Source texts of formatted documents
━━━━━━━━━━━━━━━━━━━━━━━━━━━━━━

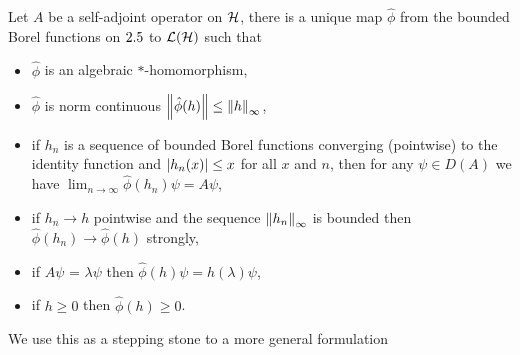 \begin{thm}\label{thm:spectral-sa-ops-bounded-functions}
    Let $A$ be a self-adjoint operator on $\mathcal{H}$, there is a unique map $\hat{\phi}$ from the bounded Borel functions on $2.5$ to $\bops[\hcal]$ such that
    \begin{itemize}
      \item $\hat{\phi}$ is an algebraic $*$-homomorphism,
      \item $\hat{\phi}$ is norm continuous ${\left\lVert{\hat{\phi}(h)}\right\rVert} \leq {\left\lVert{h}\right\rVert}_\infty$,
      \item if $h_n$ is a sequence of bounded Borel functions converging (pointwise) to the identity function and ${\left\lvert{h_n(x)}\right\rvert} \leq x$ for all $x$ and $n$, then for any $\psi\in D(A)$ we have $\lim_{n\to\infty} \hat{\phi}(h_n)\psi = A\psi$,
      \item if $h_n \to h$ pointwise and the sequence ${\left\lVert{h_n}\right\rVert}_\infty$ is bounded then $\hat{\phi}(h_n) \to \hat{\phi}(h)$ strongly,
      \item if $A\psi$ = $\lambda\psi$ then $\hat{\phi}(h)\psi = h(\lambda)\psi$,
      \item if $h\geq 0$ then $\hat{\phi}(h) \geq 0$.
    \end{itemize}
\end{thm}

We use this as a stepping stone to a more general formulation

━━━━━━━━━━━━━━━━━━━━━━━━━━━━━━

EXERCISE PROMPT. Your copy should match every record exactly and contain no pictures.

OUTPUT OF THE EXERCISE.
 \begin{thm}\label{thm:spectral-sa-ops-bounded-functions}
    Let $A$ be a self-adjoint operator on $\mathcal{H}$, there is a unique map $\hat{\phi}$ from the bounded Borel functions on $2.5$ to $\bops[\hcal]$ such that
    \begin{itemize}
      \item $\hat{\phi}$ is an algebraic $*$-homomorphism,
      \item $\hat{\phi}$ is norm continuous ${\left\lVert{\hat{\phi}(h)}\right\rVert} \leq {\left\lVert{h}\right\rVert}_\infty$,
      \item if $h_n$ is a sequence of bounded Borel functions converging (pointwise) to the identity function and ${\left\lvert{h_n(x)}\right\rvert} \leq x$ for all $x$ and $n$, then for any $\psi\in D(A)$ we have $\lim_{n\to\infty} \hat{\phi}(h_n)\psi = A\psi$,
      \item if $h_n \to h$ pointwise and the sequence ${\left\lVert{h_n}\right\rVert}_\infty$ is bounded then $\hat{\phi}(h_n) \to \hat{\phi}(h)$ strongly,
      \item if $A\psi$ = $\lambda\psi$ then $\hat{\phi}(h)\psi = h(\lambda)\psi$,
      \item if $h\geq 0$ then $\hat{\phi}(h) \geq 0$.
    \end{itemize}
\end{thm}

We use this as a stepping stone to a more general formulation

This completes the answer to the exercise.